City Council members Chris Bryant, Jack Johnson, Julia Douglas and Johnny Martin voted to approve the tax rate. The fifth member of the City Council, recent appointee Richard Vaughn, was away on vacation.

City Administrator Michael Leamons said the tax rate of 0.384074 cents per $100 of property tax valuation “is the same that has been in place for several years.”

In a column written by Leamons and submitted to the Glen Rose Reporter for publication, he noted that the tax rate has been the same since 2013. 

Leamons wrote, “Since voters approved the 1/2 percent property tax relief sales tax in 1987, the highest property tax rate adopted was $0.4857 in 2001. Since then, the rate has declined 26 percent.”

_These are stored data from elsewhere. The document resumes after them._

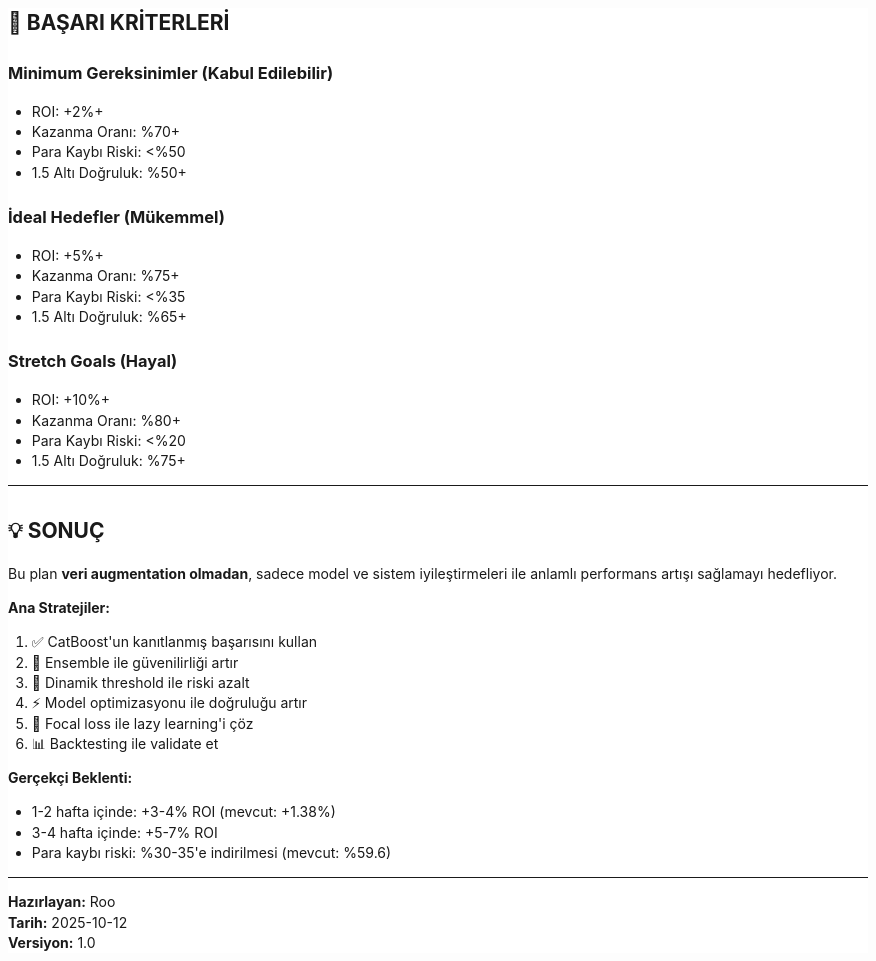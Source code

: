 ## 🎯 BAŞARI KRİTERLERİ

### Minimum Gereksinimler (Kabul Edilebilir)
- ROI: +2%+
- Kazanma Oranı: %70+
- Para Kaybı Riski: <%50
- 1.5 Altı Doğruluk: %50+

### İdeal Hedefler (Mükemmel)
- ROI: +5%+
- Kazanma Oranı: %75+
- Para Kaybı Riski: <%35
- 1.5 Altı Doğruluk: %65+

### Stretch Goals (Hayal)
- ROI: +10%+
- Kazanma Oranı: %80+
- Para Kaybı Riski: <%20
- 1.5 Altı Doğruluk: %75+

---

## 💡 SONUÇ

Bu plan **veri augmentation olmadan**, sadece model ve sistem iyileştirmeleri ile anlamlı performans artışı sağlamayı hedefliyor.

**Ana Stratejiler:**
1. ✅ CatBoost'un kanıtlanmış başarısını kullan
2. 🔄 Ensemble ile güvenilirliği artır
3. 🎯 Dinamik threshold ile riski azalt
4. ⚡ Model optimizasyonu ile doğruluğu artır
5. 🔬 Focal loss ile lazy learning'i çöz
6. 📊 Backtesting ile validate et

**Gerçekçi Beklenti:**
- 1-2 hafta içinde: +3-4% ROI (mevcut: +1.38%)
- 3-4 hafta içinde: +5-7% ROI
- Para kaybı riski: %30-35'e indirilmesi (mevcut: %59.6)

---

**Hazırlayan:** Roo  
**Tarih:** 2025-10-12  
**Versiyon:** 1.0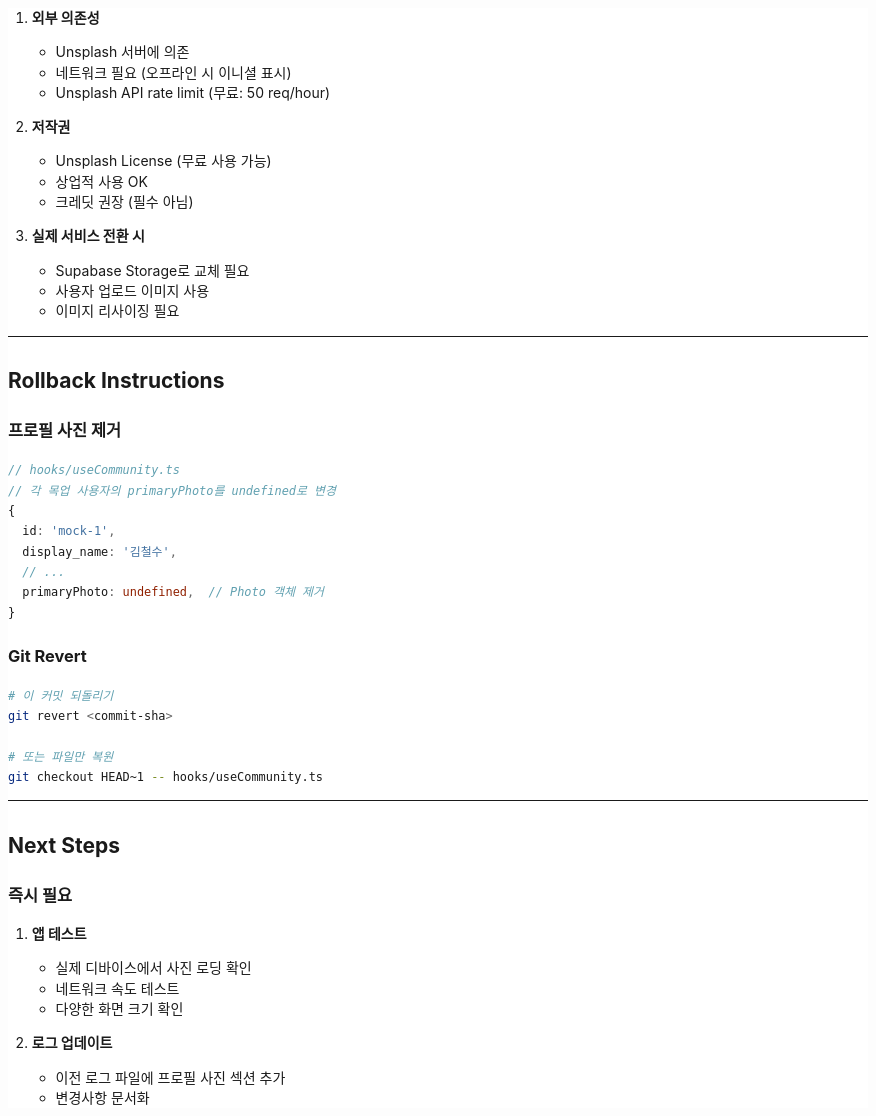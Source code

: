 1. **외부 의존성**
   - Unsplash 서버에 의존
   - 네트워크 필요 (오프라인 시 이니셜 표시)
   - Unsplash API rate limit (무료: 50 req/hour)

2. **저작권**
   - Unsplash License (무료 사용 가능)
   - 상업적 사용 OK
   - 크레딧 권장 (필수 아님)

3. **실제 서비스 전환 시**
   - Supabase Storage로 교체 필요
   - 사용자 업로드 이미지 사용
   - 이미지 리사이징 필요

---

## Rollback Instructions

### 프로필 사진 제거
```typescript
// hooks/useCommunity.ts
// 각 목업 사용자의 primaryPhoto를 undefined로 변경
{
  id: 'mock-1',
  display_name: '김철수',
  // ...
  primaryPhoto: undefined,  // Photo 객체 제거
}
```

### Git Revert
```bash
# 이 커밋 되돌리기
git revert <commit-sha>

# 또는 파일만 복원
git checkout HEAD~1 -- hooks/useCommunity.ts
```

---

## Next Steps

### 즉시 필요
1. **앱 테스트**
   - 실제 디바이스에서 사진 로딩 확인
   - 네트워크 속도 테스트
   - 다양한 화면 크기 확인

2. **로그 업데이트**
   - 이전 로그 파일에 프로필 사진 섹션 추가
   - 변경사항 문서화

The 2019-2020 budget was previously approved by vote of the City Council, following two public hearings at City Hall. Tuesday’s meeting was open for a final public hearing on the tax rate, but no one chose to speak.

Despite the unanimous vote, the meeting did include some differences of opinion on financial issues.

The item just before the tax rate vote on the agenda list was concerning a proposed increase of 45 cents per month to city residential garbage pickup fee. Bryant made it clear in his comments that he didn’t agree with the increase, which moves the regular monthly rate for solid waste disposal from $9.95 a month to $10.40.

“I don’t think that’s anything that’s going to break anybody’s budget,” Johnson said before the vote.

Douglas and Johnson voted to approve the ordinance and Martin and Bryant voted against the monthly trash pickup increase. Mayor Pam Miller voted for it, breaking the tie.


Word came out of a Glen Rose City Council executive session Monday evening that City Administrator Michael Leamons was given a three-year contract extension at $90,000 per year.

“I think the city is very fortunate to have Michael, and I think the three-year extension is truly lucky for us,” the mayor said. “He’s sharp, and he’s good to work with. He works very hard. I definitely think Michael is a good leader for the city. I know all the employees of the city highly respect and support him.”

Leamons had been named manager of city-owned Oakdale Park in January 2017. He was chosen as interim city manager, in the wake of former City Administrator Chester Nolen and the council agreeing in May 2018 to terminate Nolen’s contract.

Leamons served as both Oakdale’s manager and in the interim role as city administrator until mid-December of last year.

Leamons’ first contract was one year for $80,000, plus $1,000 for each of the months he was also still Oakdale’s manager. Chip Joslin is the Oakdale Park manager now.

The new, three-year contract for Leamons, strictly as city administrator, is for $90,000 per year.

“I appreciate the council’s vote of confidence, and I’m hoping this is signifying that Glen Rose is going to have more continuity in its operations than it has had in recent years,” Leamons told the Glen Rose Reporter on Wednesday.

Leamons noted that he hopes the extension will improve continuity within the city government — which since 2013 has had four city administrators, two interim city administrators (including himself), five city secretaries (plus one interim), and four mayors.


The City Council was notified of the resignation of John Power from the Planning and Zoning Board, which resulted in now having two vacancies. Power’s resignation was accepted — by a 3-0 vote, before Bryant arrived for the meeting. Possible action on voting to name the lone new applicant was postponed until a later meeting.

The city’s Preservation Board is also short by two members, and action on a possible vote to fill those positions was postponed until a later time as well.